Task statement
The answer must be an exact printing of every record below, with the pictures omitted.
+++ Available data +++
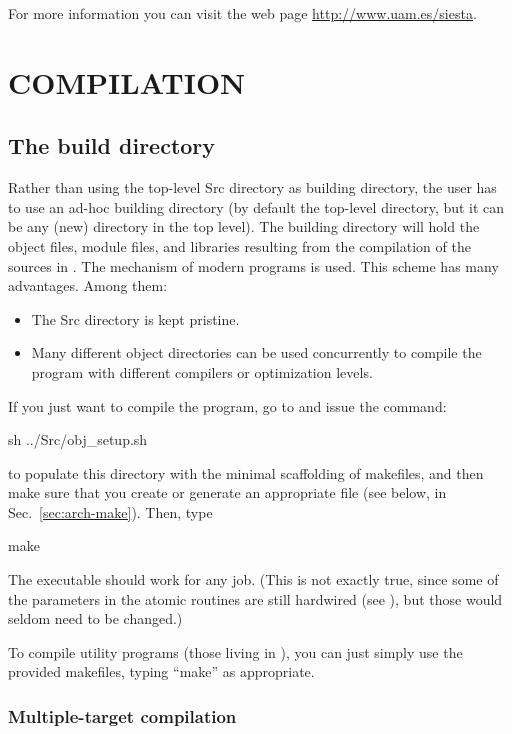 For more information you can visit the web page
\url{http://www.uam.es/siesta}.

\section{COMPILATION}

\subsection{The build directory}

Rather than using the top-level Src directory as building directory,
the user has to use an ad-hoc building directory (by default the
top-level  directory, but it can be any (new) directory in
the top level).  The building directory will hold the object files,
module files, and libraries resulting from the compilation of the
sources in .  The  mechanism of modern 
programs is used. This scheme has many advantages. Among them:

\begin{itemize}
\item The Src directory is kept pristine.
\item Many different object directories can be used concurrently to
  compile the program with different compilers or optimization levels.
\end{itemize}

If you just want to compile the program, go to  and issue the
command:
\begin{shellexample}
  sh ../Src/obj_setup.sh
\end{shellexample}
to populate this directory with the minimal scaffolding of makefiles,
and then make sure that you create or generate an appropriate 
file (see below, in Sec.~\ref{sec:arch-make}). Then, type
\begin{shellexample}
  make
\end{shellexample}
The executable should work for any job. (This is not exactly true,
since some of the parameters in the atomic routines are still
hardwired (see ), but those would seldom need to
be changed.)

To compile utility programs (those living in ), you can just
simply use the provided makefiles, typing ``make'' as appropriate.

\subsubsection{Multiple-target compilation}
+++
Response to this task
 For more information you can visit the web page
\url{http://www.uam.es/siesta}.

\section{COMPILATION}

\subsection{The build directory}

Rather than using the top-level Src directory as building directory,
the user has to use an ad-hoc building directory (by default the
top-level  directory, but it can be any (new) directory in
the top level).  The building directory will hold the object files,
module files, and libraries resulting from the compilation of the
sources in .  The  mechanism of modern 
programs is used. This scheme has many advantages. Among them:

\begin{itemize}
\item The Src directory is kept pristine.
\item Many different object directories can be used concurrently to
  compile the program with different compilers or optimization levels.
\end{itemize}

If you just want to compile the program, go to  and issue the
command:
\begin{shellexample}
  sh ../Src/obj_setup.sh
\end{shellexample}
to populate this directory with the minimal scaffolding of makefiles,
and then make sure that you create or generate an appropriate 
file (see below, in Sec.~\ref{sec:arch-make}). Then, type
\begin{shellexample}
  make
\end{shellexample}
The executable should work for any job. (This is not exactly true,
since some of the parameters in the atomic routines are still
hardwired (see ), but those would seldom need to
be changed.)

To compile utility programs (those living in ), you can just
simply use the provided makefiles, typing ``make'' as appropriate.

\subsubsection{Multiple-target compilation}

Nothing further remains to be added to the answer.